Mayor Eduardo Paes has used Rio’s problems to argue that his city was the ideal choice to host the Games, saying this week that the process of “elitization” that the Olympic movement had undergone in recent years was being reversed in Rio, because of the problems that the “city and the country are experiencing” and arguing that the Olympics represent a great opportunity to transform Rio.

“We’re asking people not to come expecting Chicago, New York or London. Compare Rio with Rio.”

“We’re asking people not to come expecting Chicago, New York or London. Compare Rio with Rio,” he said.

Yet while significant improvements have been made to the city’s public transport network, including new BRT lines and a metro extension, the news this week that Rio had failed to comply with any of its environmental promises for the Games – including the cleaning up of Guanabara Bay and the Jacarepaguá Lagoon, and tree planting – brought back memories of the broken legacy promises of the 2014 World Cup.

According to the National Association of Urban Transport Companies, only 18% of 125 urban mobility projects promised for that tournament are currently in operation – two years after the final ball was kicked.

Like most mega events, the Olympics themselves will undoubtedly be a sporting success, and the vast majority of tourists visiting Brazil will have a splendid time.

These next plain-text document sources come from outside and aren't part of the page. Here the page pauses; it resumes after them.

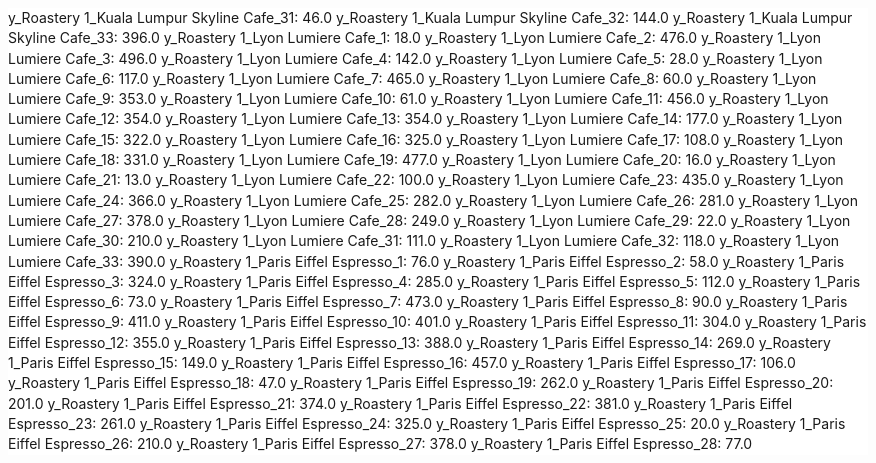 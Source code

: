 y_Roastery 1_Kuala Lumpur Skyline Cafe_31: 46.0
y_Roastery 1_Kuala Lumpur Skyline Cafe_32: 144.0
y_Roastery 1_Kuala Lumpur Skyline Cafe_33: 396.0
y_Roastery 1_Lyon Lumiere Cafe_1: 18.0
y_Roastery 1_Lyon Lumiere Cafe_2: 476.0
y_Roastery 1_Lyon Lumiere Cafe_3: 496.0
y_Roastery 1_Lyon Lumiere Cafe_4: 142.0
y_Roastery 1_Lyon Lumiere Cafe_5: 28.0
y_Roastery 1_Lyon Lumiere Cafe_6: 117.0
y_Roastery 1_Lyon Lumiere Cafe_7: 465.0
y_Roastery 1_Lyon Lumiere Cafe_8: 60.0
y_Roastery 1_Lyon Lumiere Cafe_9: 353.0
y_Roastery 1_Lyon Lumiere Cafe_10: 61.0
y_Roastery 1_Lyon Lumiere Cafe_11: 456.0
y_Roastery 1_Lyon Lumiere Cafe_12: 354.0
y_Roastery 1_Lyon Lumiere Cafe_13: 354.0
y_Roastery 1_Lyon Lumiere Cafe_14: 177.0
y_Roastery 1_Lyon Lumiere Cafe_15: 322.0
y_Roastery 1_Lyon Lumiere Cafe_16: 325.0
y_Roastery 1_Lyon Lumiere Cafe_17: 108.0
y_Roastery 1_Lyon Lumiere Cafe_18: 331.0
y_Roastery 1_Lyon Lumiere Cafe_19: 477.0
y_Roastery 1_Lyon Lumiere Cafe_20: 16.0
y_Roastery 1_Lyon Lumiere Cafe_21: 13.0
y_Roastery 1_Lyon Lumiere Cafe_22: 100.0
y_Roastery 1_Lyon Lumiere Cafe_23: 435.0
y_Roastery 1_Lyon Lumiere Cafe_24: 366.0
y_Roastery 1_Lyon Lumiere Cafe_25: 282.0
y_Roastery 1_Lyon Lumiere Cafe_26: 281.0
y_Roastery 1_Lyon Lumiere Cafe_27: 378.0
y_Roastery 1_Lyon Lumiere Cafe_28: 249.0
y_Roastery 1_Lyon Lumiere Cafe_29: 22.0
y_Roastery 1_Lyon Lumiere Cafe_30: 210.0
y_Roastery 1_Lyon Lumiere Cafe_31: 111.0
y_Roastery 1_Lyon Lumiere Cafe_32: 118.0
y_Roastery 1_Lyon Lumiere Cafe_33: 390.0
y_Roastery 1_Paris Eiffel Espresso_1: 76.0
y_Roastery 1_Paris Eiffel Espresso_2: 58.0
y_Roastery 1_Paris Eiffel Espresso_3: 324.0
y_Roastery 1_Paris Eiffel Espresso_4: 285.0
y_Roastery 1_Paris Eiffel Espresso_5: 112.0
y_Roastery 1_Paris Eiffel Espresso_6: 73.0
y_Roastery 1_Paris Eiffel Espresso_7: 473.0
y_Roastery 1_Paris Eiffel Espresso_8: 90.0
y_Roastery 1_Paris Eiffel Espresso_9: 411.0
y_Roastery 1_Paris Eiffel Espresso_10: 401.0
y_Roastery 1_Paris Eiffel Espresso_11: 304.0
y_Roastery 1_Paris Eiffel Espresso_12: 355.0
y_Roastery 1_Paris Eiffel Espresso_13: 388.0
y_Roastery 1_Paris Eiffel Espresso_14: 269.0
y_Roastery 1_Paris Eiffel Espresso_15: 149.0
y_Roastery 1_Paris Eiffel Espresso_16: 457.0
y_Roastery 1_Paris Eiffel Espresso_17: 106.0
y_Roastery 1_Paris Eiffel Espresso_18: 47.0
y_Roastery 1_Paris Eiffel Espresso_19: 262.0
y_Roastery 1_Paris Eiffel Espresso_20: 201.0
y_Roastery 1_Paris Eiffel Espresso_21: 374.0
y_Roastery 1_Paris Eiffel Espresso_22: 381.0
y_Roastery 1_Paris Eiffel Espresso_23: 261.0
y_Roastery 1_Paris Eiffel Espresso_24: 325.0
y_Roastery 1_Paris Eiffel Espresso_25: 20.0
y_Roastery 1_Paris Eiffel Espresso_26: 210.0
y_Roastery 1_Paris Eiffel Espresso_27: 378.0
y_Roastery 1_Paris Eiffel Espresso_28: 77.0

Yet as Brazil and Rio suffers through economic and political turmoil, it is hard to escape the view that much of the time, money and effort spent on the Games, like the World Cup before them, could have been better invested elsewhere – particularly given the difficulties currently faced by millions of ordinary Brazilians, Cariocas or otherwise, in their daily lives.

“Spending billions on the Olympics while everyday Cariocas are being asked to suck it up and make do is not merely a matter of bad optics. It’s a brutal sort of selective morality where real people suffer consequences,” said Olympic expert Jules Boykoff.